Federal authorities also said Cruz falsely represented himself as the sole owner of the company during the Medicare enrollment process, concealing the involvement of a co-owner who is a convicted felon. Medicare would not have approved the company’s enrollment had it known of the co-conspirator’s role, prosecutors said. That individual has been charged but remains at large.
Investigators testified that Cruz personally received several hundred thousand dollars from the scheme, which he frequently withdrew in cash from multiple bank branches in South Florida, often in amounts just below the $10,000 reporting threshold.

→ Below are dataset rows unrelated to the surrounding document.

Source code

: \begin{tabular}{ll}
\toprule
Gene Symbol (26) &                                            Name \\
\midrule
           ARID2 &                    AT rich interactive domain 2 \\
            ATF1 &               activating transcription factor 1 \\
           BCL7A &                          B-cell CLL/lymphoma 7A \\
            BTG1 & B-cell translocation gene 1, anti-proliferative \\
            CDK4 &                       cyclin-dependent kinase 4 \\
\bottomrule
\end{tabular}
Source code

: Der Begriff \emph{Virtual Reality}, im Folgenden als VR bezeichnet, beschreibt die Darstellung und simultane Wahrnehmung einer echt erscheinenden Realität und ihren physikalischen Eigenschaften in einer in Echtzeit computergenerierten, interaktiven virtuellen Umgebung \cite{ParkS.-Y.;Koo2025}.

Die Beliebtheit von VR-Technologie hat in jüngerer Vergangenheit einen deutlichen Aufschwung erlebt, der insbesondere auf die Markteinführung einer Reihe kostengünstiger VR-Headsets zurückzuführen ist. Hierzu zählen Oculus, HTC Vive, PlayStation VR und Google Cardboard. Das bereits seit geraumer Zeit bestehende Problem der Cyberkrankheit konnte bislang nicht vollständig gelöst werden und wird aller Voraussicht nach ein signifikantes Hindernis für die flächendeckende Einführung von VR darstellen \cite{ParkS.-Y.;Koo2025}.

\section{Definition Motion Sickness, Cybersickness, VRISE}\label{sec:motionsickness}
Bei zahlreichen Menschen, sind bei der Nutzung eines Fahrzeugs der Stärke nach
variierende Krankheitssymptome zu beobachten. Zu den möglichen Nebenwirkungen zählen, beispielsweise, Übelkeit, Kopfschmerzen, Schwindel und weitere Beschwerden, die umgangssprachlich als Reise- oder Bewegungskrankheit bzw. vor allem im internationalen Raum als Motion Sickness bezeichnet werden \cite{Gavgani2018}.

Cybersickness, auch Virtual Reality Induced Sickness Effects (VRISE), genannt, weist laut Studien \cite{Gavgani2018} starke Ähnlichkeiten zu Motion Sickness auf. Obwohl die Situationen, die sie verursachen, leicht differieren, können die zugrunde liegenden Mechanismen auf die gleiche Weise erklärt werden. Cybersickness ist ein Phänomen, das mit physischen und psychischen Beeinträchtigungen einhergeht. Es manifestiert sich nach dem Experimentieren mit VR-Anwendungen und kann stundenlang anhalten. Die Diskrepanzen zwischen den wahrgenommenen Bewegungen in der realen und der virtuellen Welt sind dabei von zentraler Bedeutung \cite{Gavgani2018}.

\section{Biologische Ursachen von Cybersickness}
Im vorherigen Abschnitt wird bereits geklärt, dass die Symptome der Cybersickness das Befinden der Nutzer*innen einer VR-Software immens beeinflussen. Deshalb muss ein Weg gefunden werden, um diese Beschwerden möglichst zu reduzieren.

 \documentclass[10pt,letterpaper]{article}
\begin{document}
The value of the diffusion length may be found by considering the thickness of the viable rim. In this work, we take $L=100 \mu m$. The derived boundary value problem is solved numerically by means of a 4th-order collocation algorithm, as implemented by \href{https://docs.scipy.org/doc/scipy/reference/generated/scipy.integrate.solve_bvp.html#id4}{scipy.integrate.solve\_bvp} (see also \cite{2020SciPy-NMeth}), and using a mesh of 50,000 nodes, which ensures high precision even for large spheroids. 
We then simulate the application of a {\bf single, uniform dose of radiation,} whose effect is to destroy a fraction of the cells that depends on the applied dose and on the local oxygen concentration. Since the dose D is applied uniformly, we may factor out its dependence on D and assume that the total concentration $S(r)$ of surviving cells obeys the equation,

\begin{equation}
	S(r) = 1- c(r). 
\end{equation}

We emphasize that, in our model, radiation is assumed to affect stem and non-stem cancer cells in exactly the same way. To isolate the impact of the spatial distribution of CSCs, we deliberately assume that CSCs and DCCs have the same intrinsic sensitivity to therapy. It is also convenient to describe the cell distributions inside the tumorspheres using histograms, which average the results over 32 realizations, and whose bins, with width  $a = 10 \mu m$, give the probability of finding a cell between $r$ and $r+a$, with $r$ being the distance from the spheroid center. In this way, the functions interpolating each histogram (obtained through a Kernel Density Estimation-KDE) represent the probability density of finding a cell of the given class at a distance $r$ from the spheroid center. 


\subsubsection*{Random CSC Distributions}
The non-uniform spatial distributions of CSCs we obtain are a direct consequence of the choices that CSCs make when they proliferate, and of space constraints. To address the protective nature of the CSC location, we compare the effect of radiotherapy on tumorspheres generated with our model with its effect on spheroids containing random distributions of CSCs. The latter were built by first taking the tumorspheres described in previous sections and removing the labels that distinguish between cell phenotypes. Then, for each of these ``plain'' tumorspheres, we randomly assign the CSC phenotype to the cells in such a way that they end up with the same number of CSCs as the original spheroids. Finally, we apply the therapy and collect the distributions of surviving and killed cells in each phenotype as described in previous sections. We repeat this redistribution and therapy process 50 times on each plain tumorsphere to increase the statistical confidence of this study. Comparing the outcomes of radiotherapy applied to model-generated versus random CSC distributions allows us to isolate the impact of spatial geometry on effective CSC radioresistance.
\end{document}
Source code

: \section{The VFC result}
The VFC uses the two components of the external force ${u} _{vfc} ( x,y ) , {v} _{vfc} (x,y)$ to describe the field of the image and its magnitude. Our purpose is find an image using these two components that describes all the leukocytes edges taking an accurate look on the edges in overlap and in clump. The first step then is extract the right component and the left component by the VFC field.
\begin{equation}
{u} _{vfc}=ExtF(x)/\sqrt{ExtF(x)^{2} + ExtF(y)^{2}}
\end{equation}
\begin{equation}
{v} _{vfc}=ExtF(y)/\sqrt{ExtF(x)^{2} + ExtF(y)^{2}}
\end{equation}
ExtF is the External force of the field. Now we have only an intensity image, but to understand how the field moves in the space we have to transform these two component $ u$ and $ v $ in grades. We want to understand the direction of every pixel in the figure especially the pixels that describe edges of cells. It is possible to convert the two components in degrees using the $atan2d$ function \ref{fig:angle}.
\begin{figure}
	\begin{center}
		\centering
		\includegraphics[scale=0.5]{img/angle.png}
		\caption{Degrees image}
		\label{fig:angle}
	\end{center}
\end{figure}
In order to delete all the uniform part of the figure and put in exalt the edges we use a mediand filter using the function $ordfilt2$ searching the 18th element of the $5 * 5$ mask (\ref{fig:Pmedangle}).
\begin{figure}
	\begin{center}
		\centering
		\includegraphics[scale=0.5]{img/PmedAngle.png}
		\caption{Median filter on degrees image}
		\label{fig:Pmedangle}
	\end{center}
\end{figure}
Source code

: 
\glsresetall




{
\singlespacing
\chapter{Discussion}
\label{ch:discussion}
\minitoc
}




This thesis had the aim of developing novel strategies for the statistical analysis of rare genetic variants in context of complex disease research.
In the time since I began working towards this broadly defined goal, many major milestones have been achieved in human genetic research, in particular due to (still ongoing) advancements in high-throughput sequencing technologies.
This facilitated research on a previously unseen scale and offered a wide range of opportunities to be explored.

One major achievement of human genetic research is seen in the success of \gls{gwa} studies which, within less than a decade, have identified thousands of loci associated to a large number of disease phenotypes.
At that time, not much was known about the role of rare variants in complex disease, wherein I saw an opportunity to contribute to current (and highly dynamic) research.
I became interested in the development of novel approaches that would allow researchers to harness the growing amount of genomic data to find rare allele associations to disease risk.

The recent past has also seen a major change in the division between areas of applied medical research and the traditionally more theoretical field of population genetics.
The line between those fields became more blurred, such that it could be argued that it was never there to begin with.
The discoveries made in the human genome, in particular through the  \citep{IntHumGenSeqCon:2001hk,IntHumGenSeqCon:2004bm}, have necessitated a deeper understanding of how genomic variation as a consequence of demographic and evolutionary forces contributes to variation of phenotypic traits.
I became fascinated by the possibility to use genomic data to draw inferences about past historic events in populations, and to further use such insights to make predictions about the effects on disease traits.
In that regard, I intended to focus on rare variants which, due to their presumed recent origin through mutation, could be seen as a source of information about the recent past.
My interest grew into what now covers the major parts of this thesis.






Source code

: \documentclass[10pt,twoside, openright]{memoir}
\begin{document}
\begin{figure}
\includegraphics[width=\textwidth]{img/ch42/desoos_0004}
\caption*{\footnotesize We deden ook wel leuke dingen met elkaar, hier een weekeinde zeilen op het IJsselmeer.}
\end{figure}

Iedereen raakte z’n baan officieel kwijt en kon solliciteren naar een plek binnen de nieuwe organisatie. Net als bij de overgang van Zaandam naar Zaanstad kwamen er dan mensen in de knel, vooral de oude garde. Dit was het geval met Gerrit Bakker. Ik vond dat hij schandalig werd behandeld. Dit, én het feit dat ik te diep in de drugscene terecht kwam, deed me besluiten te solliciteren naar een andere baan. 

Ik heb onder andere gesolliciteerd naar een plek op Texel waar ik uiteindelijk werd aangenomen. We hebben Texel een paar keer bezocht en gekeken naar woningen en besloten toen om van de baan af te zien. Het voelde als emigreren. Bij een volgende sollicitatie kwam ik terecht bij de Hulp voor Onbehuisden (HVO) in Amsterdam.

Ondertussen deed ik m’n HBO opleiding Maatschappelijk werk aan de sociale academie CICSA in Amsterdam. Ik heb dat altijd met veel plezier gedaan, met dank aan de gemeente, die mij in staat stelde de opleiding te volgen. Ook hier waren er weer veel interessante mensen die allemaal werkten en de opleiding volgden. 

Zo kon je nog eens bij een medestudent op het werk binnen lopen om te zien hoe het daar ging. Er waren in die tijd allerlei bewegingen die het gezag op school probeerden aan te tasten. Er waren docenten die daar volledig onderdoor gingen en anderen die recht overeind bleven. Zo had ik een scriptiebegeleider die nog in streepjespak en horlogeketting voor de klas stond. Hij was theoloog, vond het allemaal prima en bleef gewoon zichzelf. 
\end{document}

“Healthcare fraud is not a paperwork offense—it is a crime that steals from seniors and undermines confidence in our healthcare system,” said U.S. Attorney Jason A. Reding Quiñones for the Southern District of Florida. “This defendant was a licensed nurse who chose greed over duty, exploiting Medicare beneficiaries through a deliberate $11.4 million fraud scheme. The jury’s verdict makes clear that medical professionals who abuse their positions of trust for personal gain will face serious consequences.”
“This brazen scheme stole $11.4 million from Medicare and betrayed taxpayer trust,” said Acting Deputy Inspector General for Investigations Scott J. Lampert of HHS-OIG.
The jury convicted Cruz of one count of conspiracy to commit health care fraud and wire fraud, four counts of health care fraud, one count of conspiracy to defraud the United States and to make false statements related to health care matters, and three counts of structuring financial transactions to evade reporting requirements.
Cruz is scheduled to be sentenced on April 13. He faces a statutory maximum sentence of 125 years in prison, though a federal judge will determine the final sentence after considering federal sentencing guidelines and other factors.